### Description of the task
Each entry below is to be restated word for word, with no pictures carried over.

### Records for the task
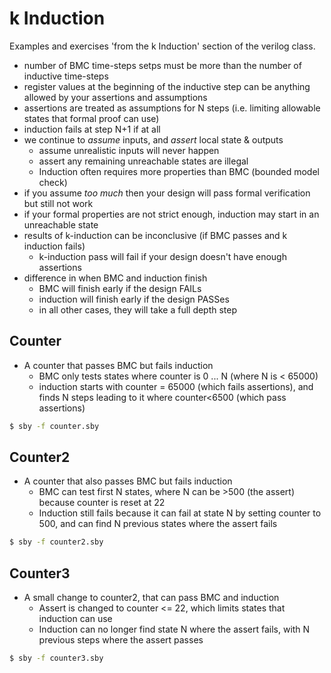 # k Induction

Examples and exercises 'from the k Induction' section of the verilog class.

- number of BMC time-steps setps must be more than the number of inductive time-steps
- register values at the beginning of the inductive step can be anything allowed by your assertions and assumptions
- assertions are treated as assumptions for N steps (i.e. limiting allowable states that formal proof can use)
- induction fails at step N+1 if at all
- we continue to *assume* inputs, and *assert* local state & outputs
    - assume unrealistic inputs will never happen
    - assert any remaining unreachable states are illegal
    - Induction often requires more properties than BMC (bounded model check)
- if you assume *too much* then your design will pass formal verification but still not work
- if your formal properties are not strict enough, induction may start in an unreachable state
- results of k-induction can be inconclusive (if BMC passes and k induction fails)
    - k-induction pass will fail if your design doesn't have enough assertions
- difference in when BMC and induction finish
    - BMC will finish early if the design FAILs
    - induction will finish early if the design PASSes
    - in all other cases, they will take a full depth step

## Counter

- A counter that passes BMC but fails induction
    - BMC only tests states where counter is 0 ... N (where N is < 65000)
    - induction starts with counter = 65000 (which fails assertions), and finds N steps leading to it where counter<6500 (which pass assertions)

```bash
$ sby -f counter.sby
```

## Counter2

- A counter that also passes BMC but fails induction
    - BMC can test first N states, where N can be >500 (the assert) because counter is reset at 22
    - Induction still fails because it can fail at state N by setting counter to 500, and can find N previous states where the assert fails

```bash
$ sby -f counter2.sby
```

## Counter3

- A small change to counter2, that can pass BMC and induction
    - Assert is changed to counter <= 22, which limits states that induction can use
    - Induction can no longer find state N where the assert fails, with N previous steps where the assert passes

```bash
$ sby -f counter3.sby
```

### Exercise response
 # k Induction

Examples and exercises 'from the k Induction' section of the verilog class.

- number of BMC time-steps setps must be more than the number of inductive time-steps
- register values at the beginning of the inductive step can be anything allowed by your assertions and assumptions
- assertions are treated as assumptions for N steps (i.e. limiting allowable states that formal proof can use)
- induction fails at step N+1 if at all
- we continue to *assume* inputs, and *assert* local state & outputs
    - assume unrealistic inputs will never happen
    - assert any remaining unreachable states are illegal
    - Induction often requires more properties than BMC (bounded model check)
- if you assume *too much* then your design will pass formal verification but still not work
- if your formal properties are not strict enough, induction may start in an unreachable state
- results of k-induction can be inconclusive (if BMC passes and k induction fails)
    - k-induction pass will fail if your design doesn't have enough assertions
- difference in when BMC and induction finish
    - BMC will finish early if the design FAILs
    - induction will finish early if the design PASSes
    - in all other cases, they will take a full depth step

## Counter

- A counter that passes BMC but fails induction
    - BMC only tests states where counter is 0 ... N (where N is < 65000)
    - induction starts with counter = 65000 (which fails assertions), and finds N steps leading to it where counter<6500 (which pass assertions)

```bash
$ sby -f counter.sby
```

## Counter2

- A counter that also passes BMC but fails induction
    - BMC can test first N states, where N can be >500 (the assert) because counter is reset at 22
    - Induction still fails because it can fail at state N by setting counter to 500, and can find N previous states where the assert fails

```bash
$ sby -f counter2.sby
```

## Counter3

- A small change to counter2, that can pass BMC and induction
    - Assert is changed to counter <= 22, which limits states that induction can use
    - Induction can no longer find state N where the assert fails, with N previous steps where the assert passes

```bash
$ sby -f counter3.sby
```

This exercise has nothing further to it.